MÜNCHEN. Die Sexualkunde an den Schulen entzweit Bayerns größten Lehrerverband und das Kultusministerium. Der Grund: Extreme pornorgrafische Inhalte im Internet und die Angst, dass die Aufklärung der Schulen dagegen nicht ankommt.

Der Bayerische Lehrer- und Lehrerinnenverband (BLLV) forderte mehr sexuelle Aufklärung, das Ministerium hält das für überflüssig. «Weil umfassende und offene Aufklärung an den Schulen rar ist, werden Heranwachsende mit ihren Problemen oft alleingelassen», kritisierte BLLV-Präsident Klaus Wenzel.

Kinder und Jugendliche verbrächten viele Stunden im Internet und würden dabei auch mit pornografischen Bildern konfrontiert. «Hier werden oftmals extreme Rollenklischees transportiert und Gewaltdarstellungen erotisch verpackt. Pornografie führt bei Kindern zu Überforderung, Verstörung, Ekel.»

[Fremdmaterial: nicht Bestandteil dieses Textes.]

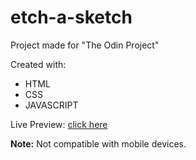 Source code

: # etch-a-sketch
Project made for "The Odin Project"

Created with:
  - HTML
  - CSS
  - JAVASCRIPT
  
Live Preview:  [click here](https://sanjero20.github.io/etch-a-sketch/)

**Note:** Not compatible with mobile devices.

Das Kultusministerium antwortete, dass die Lehrer an bayerischen Schulen «eine umfassende und offene Aufklärung» anböten. Bei der Wirkung «stimulierender Fotos» auf Kinder und Jugendliche gehe es aber nicht in erster Linie um Sexualerziehung. Nötig seien eine umfassende Werte- und Persönlichkeitserziehung sowie Medienbildung. «Und die wird in den Schulen aller Schularten fächerübergreifend geleistet», erklärte Ministeriumssprecher Ludwig Unger. dpa

(20.11.2012)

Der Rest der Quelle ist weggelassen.